Let's tackle the flowers dataset. First, we need to download it:


In [42]:
import sys
import tarfile
from six.moves import urllib

FLOWERS_URL = "http://download.tensorflow.org/example_images/flower_photos.tgz"
FLOWERS_PATH = os.path.join("datasets", "flowers")

def fetch_flowers(url=FLOWERS_URL, path=FLOWERS_PATH):
    if os.path.exists(FLOWERS_PATH):
        return
    os.makedirs(path, exist_ok=True)
    tgz_path = os.path.join(path, "flower_photos.tgz")
    urllib.request.urlretrieve(url, tgz_path, reporthook=download_progress)
    flowers_tgz = tarfile.open(tgz_path)
    flowers_tgz.extractall(path=path)
    flowers_tgz.close()
    os.remove(tgz_path)

In [43]:
fetch_flowers()

Each subdirectory of the flower_photos directory contains all the pictures of a given class. Let's get the list of classes:


In [44]:
flowers_root_path = os.path.join(FLOWERS_PATH, "flower_photos")
flower_classes = sorted([dirname for dirname in os.listdir(flowers_root_path)
                  if os.path.isdir(os.path.join(flowers_root_path, dirname))])
flower_classes


Out[44]:
['daisy', 'dandelion', 'roses', 'sunflowers', 'tulips']

Let's get the list of all the image file paths for each class:


In [45]:
from collections import defaultdict

image_paths = defaultdict(list)

for flower_class in flower_classes:
    image_dir = os.path.join(flowers_root_path, flower_class)
    for filepath in os.listdir(image_dir):
        if filepath.endswith(".jpg"):
            image_paths[flower_class].append(os.path.join(image_dir, filepath))

Let's sort the image paths just to make this notebook behave consistently across multiple runs:


In [46]:
for paths in image_paths.values():
    paths.sort()

Let's take a peek at the first few images from each class:


In [47]:
import matplotlib.image as mpimg

n_examples_per_class = 2

for flower_class in flower_classes:
    print("Class:", flower_class)
    plt.figure(figsize=(10,5))
    for index, example_image_path in enumerate(image_paths[flower_class][:n_examples_per_class]):
        example_image = mpimg.imread(example_image_path)[:, :, :channels]
        plt.subplot(100 + n_examples_per_class * 10 + index + 1)
        plt.title("{}x{}".format(example_image.shape[1], example_image.shape[0]))
        plt.imshow(example_image)
        plt.axis("off")
    plt.show()


Class: daisy
Class: dandelion
Class: roses
Class: sunflowers
Class: tulips

Notice how the image dimensions vary, and how difficult the task is in some cases (e.g., the 2nd tulip image).

9.2.

Exercise: Write a preprocessing step that will resize and crop the image to 299 × 299, with some randomness for data augmentation.

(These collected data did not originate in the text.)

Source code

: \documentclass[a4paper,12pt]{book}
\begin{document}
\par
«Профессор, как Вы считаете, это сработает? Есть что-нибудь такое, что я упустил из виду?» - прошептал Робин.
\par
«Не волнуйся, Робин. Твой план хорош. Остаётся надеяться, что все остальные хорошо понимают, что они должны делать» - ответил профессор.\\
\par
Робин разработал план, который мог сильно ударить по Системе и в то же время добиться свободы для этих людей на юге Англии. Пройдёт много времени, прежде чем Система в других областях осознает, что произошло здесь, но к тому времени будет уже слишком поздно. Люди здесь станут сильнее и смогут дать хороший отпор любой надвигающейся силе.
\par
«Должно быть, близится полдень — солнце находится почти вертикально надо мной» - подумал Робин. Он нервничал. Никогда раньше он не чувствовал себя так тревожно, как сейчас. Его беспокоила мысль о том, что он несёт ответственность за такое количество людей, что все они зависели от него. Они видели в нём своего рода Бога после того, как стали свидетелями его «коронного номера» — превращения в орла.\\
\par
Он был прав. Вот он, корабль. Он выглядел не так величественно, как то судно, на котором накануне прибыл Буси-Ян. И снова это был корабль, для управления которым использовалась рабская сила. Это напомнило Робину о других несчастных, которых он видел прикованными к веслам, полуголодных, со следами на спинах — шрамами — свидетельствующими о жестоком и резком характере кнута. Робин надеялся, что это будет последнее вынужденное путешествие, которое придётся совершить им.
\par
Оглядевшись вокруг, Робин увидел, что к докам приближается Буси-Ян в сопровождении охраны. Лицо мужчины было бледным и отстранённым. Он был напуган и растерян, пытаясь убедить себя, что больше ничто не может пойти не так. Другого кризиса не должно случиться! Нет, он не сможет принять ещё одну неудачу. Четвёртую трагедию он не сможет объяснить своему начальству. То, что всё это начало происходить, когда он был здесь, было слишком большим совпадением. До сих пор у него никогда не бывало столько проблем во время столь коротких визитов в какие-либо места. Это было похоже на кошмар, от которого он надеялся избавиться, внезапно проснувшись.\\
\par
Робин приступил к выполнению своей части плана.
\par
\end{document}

First, let's implement this using NumPy and SciPy:

  • using basic NumPy slicing for image cropping,
  • NumPy's fliplr() function to flip the image horizontally (with 50% probability),
  • and SciPy's imresize() function for zooming.
    • Note that imresize() is based on the Python Image Library (PIL).

For more image manipulation functions, such as rotations, check out SciPy's documentation or this nice page.


In [48]:
from scipy.misc import imresize

def prepare_image(image, target_width = 299, target_height = 299, max_zoom = 0.2):
    """Zooms and crops the image randomly for data augmentation."""

    # First, let's find the largest bounding box with the target size ratio that fits within the image
    height = image.shape[0]
    width = image.shape[1]
    image_ratio = width / height
    target_image_ratio = target_width / target_height
    crop_vertically = image_ratio < target_image_ratio
    crop_width = width if crop_vertically else int(height * target_image_ratio)
    crop_height = int(width / target_image_ratio) if crop_vertically else height
        
    # Now let's shrink this bounding box by a random factor (dividing the dimensions by a random number
    # between 1.0 and 1.0 + `max_zoom`.
    resize_factor = np.random.rand() * max_zoom + 1.0
    crop_width = int(crop_width / resize_factor)
    crop_height = int(crop_height / resize_factor)
    
    # Next, we can select a random location on the image for this bounding box.
    x0 = np.random.randint(0, width - crop_width)
    y0 = np.random.randint(0, height - crop_height)
    x1 = x0 + crop_width
    y1 = y0 + crop_height
    
    # Let's crop the image using the random bounding box we built.
    image = image[y0:y1, x0:x1]

    # Let's also flip the image horizontally with 50% probability:
    if np.random.rand() < 0.5:
        image = np.fliplr(image)

    # Now, let's resize the image to the target dimensions.
    image = imresize(image, (target_width, target_height))
    
    # Finally, let's ensure that the colors are represented as
    # 32-bit floats ranging from 0.0 to 1.0 (for now):
    return image.astype(np.float32) / 255

Note: at test time, the preprocessing step should be as light as possible, just the bare minimum necessary to be able to feed the image to the neural network. You may want to tweak the above function to add a training parameter: if False, preprocessing should be limited to the bare minimum (i.e., no flipping the image, and just the minimum cropping required, preserving the center of the image).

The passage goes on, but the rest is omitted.